Pye rose from his seat. ‘Excuse me, Dr Anderson.’ He followed the DC from the room, into the hall, past the uniformed bulk of Constable Childs who stood leaning on his unused door ram, and through to a large bedroom. ‘What have you got, Sauce?’ he asked.

‘Have a look, sir.’ He pointed the DI into a small dressing room, where a woman police officer stood, holding a pair of high-heeled shoes.

‘Not my style, Sauce.’

‘I hope not, sir.’ Haddock took one of the shoes and held it upside down. A packet fell out and he caught it neatly. It was clear plastic, filled with a brown powder. ‘I don’t think that’s sugar, boss,’ he said. ‘There’s the same again in the other shoe. Afghanistan’s finest, going by that drugs course I did last month; if I’m wrong you can stick me back in a uniform tomorrow.’

‘And me alongside you,’ the inspector murmured. ‘Have you got this locus on video? I want no suggestion that it was planted.’

‘Too right we have.’

‘OK. Bag the stuff, in the shoes, as you found it, then carry on with the search; I want to find any other drugs that are in here, and the paraphernalia that goes with the stuff. Tear this fucking place apart if you have to. I’ll be busy with Anderson for a while.’

He turned and walked back through to the drawing room. It was empty. ‘Dr Anderson?’ he called out. He waited for a few moments, frowning, then returned to the hall and checked the bathroom, and then the kitchen. ‘Oh no,’ he whispered, as he retraced his steps. ‘Don’t let this have happened, God, please.’

There was a door at the far end of the living room. He strode across and threw it open, revealing a study, with a window that looked on to the back of the building, and two doors.
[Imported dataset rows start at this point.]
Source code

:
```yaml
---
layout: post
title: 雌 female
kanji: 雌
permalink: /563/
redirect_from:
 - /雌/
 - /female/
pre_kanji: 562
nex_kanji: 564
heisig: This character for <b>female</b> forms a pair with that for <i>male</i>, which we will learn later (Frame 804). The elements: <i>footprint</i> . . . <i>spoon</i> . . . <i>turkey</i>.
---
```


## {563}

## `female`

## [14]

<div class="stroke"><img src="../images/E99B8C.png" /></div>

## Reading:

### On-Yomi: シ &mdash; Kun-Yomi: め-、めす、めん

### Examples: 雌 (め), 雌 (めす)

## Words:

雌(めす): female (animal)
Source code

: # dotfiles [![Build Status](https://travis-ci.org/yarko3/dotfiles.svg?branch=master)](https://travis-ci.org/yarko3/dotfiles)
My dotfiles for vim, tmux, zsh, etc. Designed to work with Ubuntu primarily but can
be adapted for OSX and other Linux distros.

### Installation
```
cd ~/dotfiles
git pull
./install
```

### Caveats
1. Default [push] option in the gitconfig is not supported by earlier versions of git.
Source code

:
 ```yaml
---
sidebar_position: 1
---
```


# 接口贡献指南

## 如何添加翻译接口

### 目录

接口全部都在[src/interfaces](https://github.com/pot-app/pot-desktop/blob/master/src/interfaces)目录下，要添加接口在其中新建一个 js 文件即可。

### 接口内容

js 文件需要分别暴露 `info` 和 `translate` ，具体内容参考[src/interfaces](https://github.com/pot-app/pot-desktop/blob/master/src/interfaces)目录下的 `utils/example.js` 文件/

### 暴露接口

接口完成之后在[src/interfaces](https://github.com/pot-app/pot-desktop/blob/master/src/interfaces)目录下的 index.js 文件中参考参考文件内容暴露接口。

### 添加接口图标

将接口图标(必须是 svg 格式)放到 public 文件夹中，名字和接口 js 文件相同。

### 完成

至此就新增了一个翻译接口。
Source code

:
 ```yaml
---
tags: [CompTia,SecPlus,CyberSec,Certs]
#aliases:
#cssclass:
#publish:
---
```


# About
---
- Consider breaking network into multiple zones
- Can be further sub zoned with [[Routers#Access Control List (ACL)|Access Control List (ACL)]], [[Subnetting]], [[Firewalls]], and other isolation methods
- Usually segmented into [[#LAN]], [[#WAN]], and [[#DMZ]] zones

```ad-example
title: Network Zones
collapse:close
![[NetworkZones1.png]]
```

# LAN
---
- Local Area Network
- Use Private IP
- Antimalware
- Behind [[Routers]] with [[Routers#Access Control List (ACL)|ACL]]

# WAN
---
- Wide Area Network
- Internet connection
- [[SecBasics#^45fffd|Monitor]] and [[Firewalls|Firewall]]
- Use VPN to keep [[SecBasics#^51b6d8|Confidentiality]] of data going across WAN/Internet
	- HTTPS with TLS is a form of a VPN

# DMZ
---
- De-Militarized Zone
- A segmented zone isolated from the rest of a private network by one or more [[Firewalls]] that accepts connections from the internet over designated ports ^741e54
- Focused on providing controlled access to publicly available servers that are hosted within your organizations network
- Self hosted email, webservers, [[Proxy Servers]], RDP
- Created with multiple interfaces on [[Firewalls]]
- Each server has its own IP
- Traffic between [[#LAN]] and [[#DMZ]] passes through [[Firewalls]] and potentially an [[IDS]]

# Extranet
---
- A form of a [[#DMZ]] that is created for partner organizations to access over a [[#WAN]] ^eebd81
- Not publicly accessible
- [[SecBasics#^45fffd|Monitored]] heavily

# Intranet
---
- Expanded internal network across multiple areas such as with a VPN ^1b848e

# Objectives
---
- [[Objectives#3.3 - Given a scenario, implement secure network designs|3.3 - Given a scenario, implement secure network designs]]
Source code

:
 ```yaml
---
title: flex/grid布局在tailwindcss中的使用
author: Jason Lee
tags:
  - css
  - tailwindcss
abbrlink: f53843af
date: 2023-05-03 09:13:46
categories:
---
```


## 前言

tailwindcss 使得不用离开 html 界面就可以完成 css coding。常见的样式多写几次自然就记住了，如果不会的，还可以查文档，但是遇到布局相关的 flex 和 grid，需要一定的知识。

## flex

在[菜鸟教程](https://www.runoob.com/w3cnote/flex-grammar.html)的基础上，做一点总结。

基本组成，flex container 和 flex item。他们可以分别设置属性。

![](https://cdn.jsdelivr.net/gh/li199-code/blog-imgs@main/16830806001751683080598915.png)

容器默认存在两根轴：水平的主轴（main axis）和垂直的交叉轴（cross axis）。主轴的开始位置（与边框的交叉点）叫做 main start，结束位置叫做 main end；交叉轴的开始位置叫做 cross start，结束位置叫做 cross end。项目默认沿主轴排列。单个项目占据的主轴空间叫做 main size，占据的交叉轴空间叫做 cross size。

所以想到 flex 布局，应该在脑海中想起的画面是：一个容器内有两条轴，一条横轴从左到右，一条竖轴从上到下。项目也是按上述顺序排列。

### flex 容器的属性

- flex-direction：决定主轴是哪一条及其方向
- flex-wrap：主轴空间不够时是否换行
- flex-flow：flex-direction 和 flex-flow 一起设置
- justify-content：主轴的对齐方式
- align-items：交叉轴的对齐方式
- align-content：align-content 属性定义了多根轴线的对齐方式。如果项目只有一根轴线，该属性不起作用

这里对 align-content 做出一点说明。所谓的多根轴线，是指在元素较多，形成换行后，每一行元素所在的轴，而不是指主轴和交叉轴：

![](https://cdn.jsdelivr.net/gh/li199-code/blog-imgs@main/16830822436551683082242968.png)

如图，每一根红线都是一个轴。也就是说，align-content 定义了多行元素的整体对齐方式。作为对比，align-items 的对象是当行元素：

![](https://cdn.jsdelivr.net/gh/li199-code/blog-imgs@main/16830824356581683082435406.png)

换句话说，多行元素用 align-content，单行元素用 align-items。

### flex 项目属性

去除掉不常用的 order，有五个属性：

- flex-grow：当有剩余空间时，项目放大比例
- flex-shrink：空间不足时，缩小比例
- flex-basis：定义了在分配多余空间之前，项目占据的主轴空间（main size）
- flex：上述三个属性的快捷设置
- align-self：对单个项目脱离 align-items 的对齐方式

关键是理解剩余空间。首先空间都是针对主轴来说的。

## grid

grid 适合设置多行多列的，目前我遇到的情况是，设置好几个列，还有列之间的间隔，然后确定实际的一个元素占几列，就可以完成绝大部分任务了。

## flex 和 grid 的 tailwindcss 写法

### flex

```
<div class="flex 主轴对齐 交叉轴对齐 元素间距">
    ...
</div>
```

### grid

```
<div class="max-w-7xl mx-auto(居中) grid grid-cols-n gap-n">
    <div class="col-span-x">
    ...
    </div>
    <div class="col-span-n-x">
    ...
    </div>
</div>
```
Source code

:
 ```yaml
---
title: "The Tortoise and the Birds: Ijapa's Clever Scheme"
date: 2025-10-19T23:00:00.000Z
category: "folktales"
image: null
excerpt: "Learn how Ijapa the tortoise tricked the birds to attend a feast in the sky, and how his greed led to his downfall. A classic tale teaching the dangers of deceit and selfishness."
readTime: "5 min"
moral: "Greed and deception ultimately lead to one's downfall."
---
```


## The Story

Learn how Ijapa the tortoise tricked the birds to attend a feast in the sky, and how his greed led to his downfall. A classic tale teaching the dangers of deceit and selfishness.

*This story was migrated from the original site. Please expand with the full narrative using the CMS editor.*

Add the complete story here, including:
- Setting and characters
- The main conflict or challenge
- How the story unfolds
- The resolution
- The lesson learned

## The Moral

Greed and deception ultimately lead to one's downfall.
The first concealed a cupboard, filled with books and papers. He tried the second, and found it locked, by a Yale, which he opened easily, and by a heavy mortice which he could not. He peered through the keyhole and saw enough to make out a stairway, narrower and less grand than the main entrance. ‘Magic,’ he moaned, ‘a first-floor flat with a back door.’

He went to the window and peered out into a courtyard enclosed by the building in which he stood and by two adjoining streets. There were several parking places, some occupied, some vacant. Blue exhaust smoke hung in the air, and as his gaze found the exit road, he thought he caught a momentary flash of brake lights reflected in the dark polish of a stationary vehicle.

‘Fuck it!’ he swore, then dashed back through to the hall. ‘Childs,’ he called to the burly officer in the hallway ‘I’ve got something needs opening; bring the ram that I threatened Anderson with earlier.’